The problem: All of the entries below need to be repeated exactly.

Data records:
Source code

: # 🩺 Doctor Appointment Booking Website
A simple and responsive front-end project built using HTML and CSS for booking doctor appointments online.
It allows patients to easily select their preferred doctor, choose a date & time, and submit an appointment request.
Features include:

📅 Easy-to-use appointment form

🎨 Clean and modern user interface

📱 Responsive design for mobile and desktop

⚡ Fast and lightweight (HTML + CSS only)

Answer to the exercise:
Source code

: # 🩺 Doctor Appointment Booking Website
A simple and responsive front-end project built using HTML and CSS for booking doctor appointments online.
It allows patients to easily select their preferred doctor, choose a date & time, and submit an appointment request.
Features include:

📅 Easy-to-use appointment form

🎨 Clean and modern user interface

📱 Responsive design for mobile and desktop

⚡ Fast and lightweight (HTML + CSS only)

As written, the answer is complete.